§ **EXERCISE GOAL**
Copy all lines containing the string "only" from the records below.
-- DATA TO EXAMINE follows --
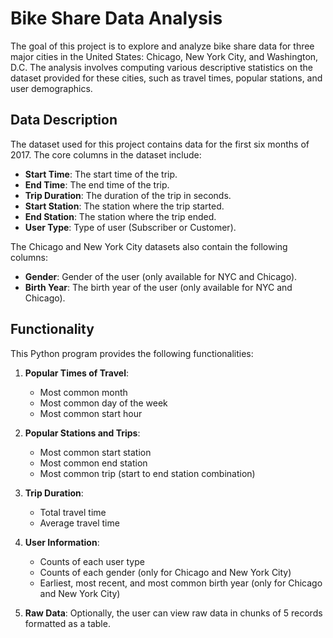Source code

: # Bike Share Data Analysis

The goal of this project is to explore and analyze bike share data for three major cities in the United States: Chicago, New York City, and Washington, D.C. The analysis involves computing various descriptive statistics on the dataset provided for these cities, such as travel times, popular stations, and user demographics.

## Data Description

The dataset used for this project contains data for the first six months of 2017. The core columns in the dataset include:

- **Start Time**: The start time of the trip.
- **End Time**: The end time of the trip.
- **Trip Duration**: The duration of the trip in seconds.
- **Start Station**: The station where the trip started.
- **End Station**: The station where the trip ended.
- **User Type**: Type of user (Subscriber or Customer).

The Chicago and New York City datasets also contain the following columns:
- **Gender**: Gender of the user (only available for NYC and Chicago).
- **Birth Year**: The birth year of the user (only available for NYC and Chicago).

## Functionality

This Python program provides the following functionalities:

1. **Popular Times of Travel**:
   - Most common month
   - Most common day of the week
   - Most common start hour

2. **Popular Stations and Trips**:
   - Most common start station
   - Most common end station
   - Most common trip (start to end station combination)

3. **Trip Duration**:
   - Total travel time
   - Average travel time

4. **User Information**:
   - Counts of each user type
   - Counts of each gender (only for Chicago and New York City)
   - Earliest, most recent, and most common birth year (only for Chicago and New York City)

5. **Raw Data**: Optionally, the user can view raw data in chunks of 5 records formatted as a table.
-- DATA TO EXAMINE concluded --
§ **TASK OUTPUT**
- **Gender**: Gender of the user (only available for NYC and Chicago).
- **Birth Year**: The birth year of the user (only available for NYC and Chicago).
   - Counts of each gender (only for Chicago and New York City)
   - Earliest, most recent, and most common birth year (only for Chicago and New York City)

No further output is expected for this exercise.